Author(s): Masoumeh Ebrahimi; Nathan Delpierre; Catherine Swartenbroekx; Didier Bousmar; Sandra Soares-Frazao
Linked Author(s): Masoumeh Ebrahimi
Keywords: Earthen embankments; Breach outflow; Levee overflowing; Experimental modelling
Abstract: A series of medium-scale dike breaching experiments were conducted to study the breach evolution of homogenous sand dikes subject to overtopping. The testing platform consists of a basin area of 190 m2, enabling the testing of frontal dikes up to 1 m high. A uniform sand soil, with median grain diameter of 0.31 mm was used to construct the dikes. To reproduce frontal breaching processes in laboratory experiments, the reservoir should ideally be sufficiently large or supplied with a variable inflow discharge to maintain a constant water level.
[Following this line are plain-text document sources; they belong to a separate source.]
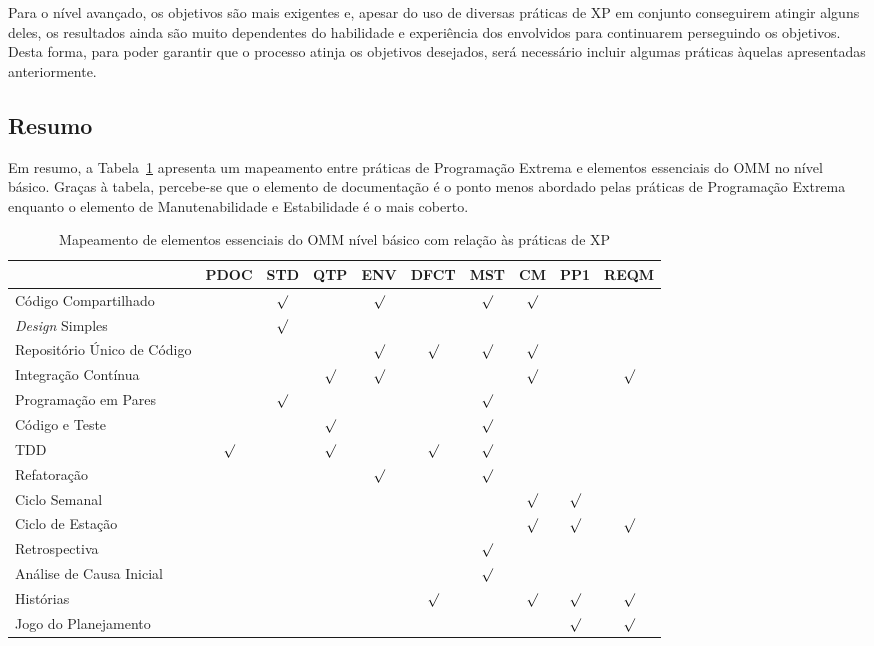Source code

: Para o nível avançado, os objetivos são mais exigentes e, apesar do
uso de diversas práticas de XP em conjunto conseguirem atingir alguns
deles, os resultados ainda são muito dependentes do habilidade e
experiência dos envolvidos para continuarem perseguindo os
objetivos. Desta forma, para poder garantir que o processo atinja os
objetivos desejados, será necessário incluir algumas práticas àquelas
apresentadas anteriormente.

\subsection{Resumo}
\label{sec:resumo-omm}

Em resumo, a Tabela~\ref{tab:omm-basic-by-xp} apresenta um mapeamento
entre práticas de Programação Extrema e elementos essenciais do OMM no
nível básico. Graças à tabela, percebe-se que o elemento de
documentação é o ponto menos abordado pelas práticas de Programação
Extrema enquanto o elemento de Manutenabilidade e Estabilidade é o
mais coberto.

\begin{table}
  \centering
  \begin{tabular}{|p{4cm}|c|c|c|c|c|c|c|c|c|}
    \hline
    & PDOC & STD & QTP & ENV & DFCT & MST & CM & PP1 & REQM \\
    \hline
    Código Compartilhado & & $\surd$ & & $\surd$ & & $\surd$ & $\surd$ & & \\
    \hline
    \textit{Design} Simples & & $\surd$ & & & & & & & \\
    \hline
    Repositório Único de Código & & & & $\surd$ & $\surd$ & $\surd$ & $\surd$ & & \\
    \hline
    Integração Contínua & & & $\surd$ & $\surd$ & & & $\surd$ & & $\surd$ \\
    \hline
    Programação em Pares & & $\surd$ & & & & $\surd$ & & & \\
    \hline
    Código e Teste & & & $\surd$ & & & $\surd$ & & & \\
    \hline
    TDD & $\surd$ & & $\surd$ & & $\surd$ & $\surd$ & & & \\
    \hline
    Refatoração & & & & $\surd$ & & $\surd$ & & & \\
    \hline
    Ciclo Semanal & & & & & & & $\surd$ & $\surd$ & \\
    \hline
    Ciclo de Estação & & & & & & & $\surd$ & $\surd$ & $\surd$ \\
    \hline
    Retrospectiva & & & & & & $\surd$ & & & \\
    \hline
    Análise de Causa Inicial & & & & & & $\surd$ & & & \\
    \hline
    Histórias & & & & & $\surd$ & & $\surd$ & $\surd$ & $\surd$ \\
    \hline
    Jogo do Planejamento & & & & & & & & $\surd$ & $\surd$ \\
    \hline
  \end{tabular}
  \caption{Mapeamento de elementos essenciais do OMM nível básico com relação às práticas de XP}
  \label{tab:omm-basic-by-xp}
\end{table}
In the present experiments, two different inflow conditions were investigated: (i) a variable inflow discharge aiming at maintaining a constant water level in the reservoir, and (ii) a constant inflow discharge. It was observed that the inflow conditions impact the breach outflow discharge significantly, but the breaching process and the final breach shape were found to be much less impacted. Close-range photogrammetry was employed to monitor and capture the morphological evolution of the breached dike. While photogrammetry effectively captured the exposed dike topography, including the breach channel and, under specific conditions, the water surface, it could not accurately detect submerged portions of the dike. Factors such as water turbidity and light refraction pose challenges to estimating the underwater geometry, making it difficult or even impossible to measure it. Therefore, small plastic balls embedded in the dike were used as breach bottom-level indicators to further monitor the erosion process. Reproducibility of experiments was confirmed through sufficient replications of each test case. The experiments provided valuable insights into breach formation and development in sand dikes at a scale closer to the reality than usual small-scale experiments, confirming the influence of major physical processes such as surface erosion and mass blocks failure during different phases.
DOI: https://doi.org/10.64697/978-90-835589-7-4_41WC-P1865-cd
Year: 2025